Commenting on the development, a member of the Senate Committee on Power, Senator Isah Jibrin alleged that some of the operators had stripped the assets of the DisCos they took over in 2013.
He insisted that the operators of any revoked DisCo must be compelled to fix the assets as they were before handover.
In his contribution to the topic, a professor of energy economics and the current president of the Nigerian Economic Society, Adeola Adenikinju, said all the existing DisCos should be mandated to recapitalise before being unbundled along state lines or auctioned to investors.

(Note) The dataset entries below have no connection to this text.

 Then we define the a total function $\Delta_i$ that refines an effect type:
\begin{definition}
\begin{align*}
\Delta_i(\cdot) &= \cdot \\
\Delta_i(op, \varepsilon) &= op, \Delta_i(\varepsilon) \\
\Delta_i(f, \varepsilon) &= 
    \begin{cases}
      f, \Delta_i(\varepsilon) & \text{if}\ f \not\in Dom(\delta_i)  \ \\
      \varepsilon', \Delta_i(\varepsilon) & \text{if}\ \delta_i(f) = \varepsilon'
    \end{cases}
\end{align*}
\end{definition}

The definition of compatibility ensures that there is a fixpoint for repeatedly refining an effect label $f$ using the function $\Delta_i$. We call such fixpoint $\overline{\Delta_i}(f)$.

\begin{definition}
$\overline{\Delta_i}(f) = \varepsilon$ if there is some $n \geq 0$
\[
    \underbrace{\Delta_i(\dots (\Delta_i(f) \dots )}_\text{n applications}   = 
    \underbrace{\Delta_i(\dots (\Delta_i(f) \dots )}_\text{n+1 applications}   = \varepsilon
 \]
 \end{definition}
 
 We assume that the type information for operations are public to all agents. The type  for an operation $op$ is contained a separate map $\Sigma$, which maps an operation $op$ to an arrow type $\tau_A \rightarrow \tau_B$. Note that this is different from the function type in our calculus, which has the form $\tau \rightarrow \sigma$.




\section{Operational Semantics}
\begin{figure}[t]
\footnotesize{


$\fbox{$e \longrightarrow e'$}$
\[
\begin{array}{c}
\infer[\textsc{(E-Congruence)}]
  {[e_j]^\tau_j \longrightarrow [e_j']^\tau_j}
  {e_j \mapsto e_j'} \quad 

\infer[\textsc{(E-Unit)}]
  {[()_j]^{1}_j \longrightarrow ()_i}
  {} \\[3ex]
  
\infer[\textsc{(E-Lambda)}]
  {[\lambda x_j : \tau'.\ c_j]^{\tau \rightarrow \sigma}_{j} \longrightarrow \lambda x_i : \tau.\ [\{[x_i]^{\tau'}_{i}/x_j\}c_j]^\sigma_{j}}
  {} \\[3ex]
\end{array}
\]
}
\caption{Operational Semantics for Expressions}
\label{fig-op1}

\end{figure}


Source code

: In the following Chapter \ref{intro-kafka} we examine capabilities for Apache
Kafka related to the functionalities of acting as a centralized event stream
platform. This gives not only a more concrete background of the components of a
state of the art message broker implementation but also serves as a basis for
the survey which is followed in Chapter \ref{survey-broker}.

“The capital base of the existing DisCos can no longer meet the needs of the sector,” Adenikinju said.
On his part, the chief executive officer of Centre for the Promotion of Private Enterprise (CPPE), Dr Muda Yusuf, applauded the decision to sell them off to new owners and noted that the whole idea is to ensure that the affected electricity firms are revitalised. “In order to do that, we need to put them in the hands of those who are technically and financially capable to revitalise them.

“In that process, we get better efficiency, we get better value, and we get better electricity supply from them.

“From the on-set, I think the privatisation process itself was faulty. We are dealing with a faulty foundation, which is part of the problems we are grappling with today.

“The banks are not cut out to be managing power sector institutions; that is not their business. I think the decision that the government has taken is a good decision,” he said, adding that the firms were only put in the banks’ hands as a result of their inability to repay bank loans.

The president, Nigeria Consumer Protection Network and Power Sector Perspectives Coordinator, Kunle Olubiyo, said the decision is perfectly in order as the electricity sector is lacking expected competition envisaged during the conception of privatisation.

According to him, the government is simply trying to restructure the sector and bring in investors that will ensure consumers enjoy efficient service delivery.
With the Electricity Act in place, Olubiyo said the government is gradually decoupling the industry and devolving power to state governments.

He remarked that the government is enhancing electricity market reliability to ensure that investors with technical knowledge and financial strength are offered opportunities to help in addressing the challenges of the sector.

On his part, the immediate past president of National Union of Electricity Employees (NUEE), Dr Martin Ikechukwu Uzoegwu commended the decision by President Bola Tinubu’s administration on the proposed sale.

“Right now, some of these discos are overwhelmed by their large franchise areas and this has created a lot of vacuum in their delivery of services,” he said.

While criticising the previous privatisation exercise that brought the current DisCos into existence, he noted that the processes were marred with controversy as the owners were politicians who knew little about electricity management.

“NUEE leadership saw it coming 10 years ago when they privatised the power sector at gunpoint. NUEE resisted it since the country was not yet ripe for privatisation and the process was marred with corruption and deception, without due process.

“They sold it to politicians and businessmen that don’t have the requirements to manage such a sector. They don’t have the technical ability, No managerial competency, no Foreign Direct investment (FDI) coming into the sector,” he stated.

Stating the implications of the new move by government, Uzoegwu said: “It will help to strengthen the entire sector, bring in FDI for infrastructure development and funding the entire value chain.

“It will bring in technical experts who have the ability and have been tested overtime in their respective fields of engineering, allowing those who have the right managerial skills and competency to manage the industry professionally.”

In a chat with LEADERSHIP, another anonymous stakeholder, who wants to identify himself as Mr Dayo, said this would be the best thing to happen to Nigeria’s power sector.

“Look at Ibadan Electric. Its franchise covers Niger State from Ibadan. That’s too large for a DisCo to manage,” he stated.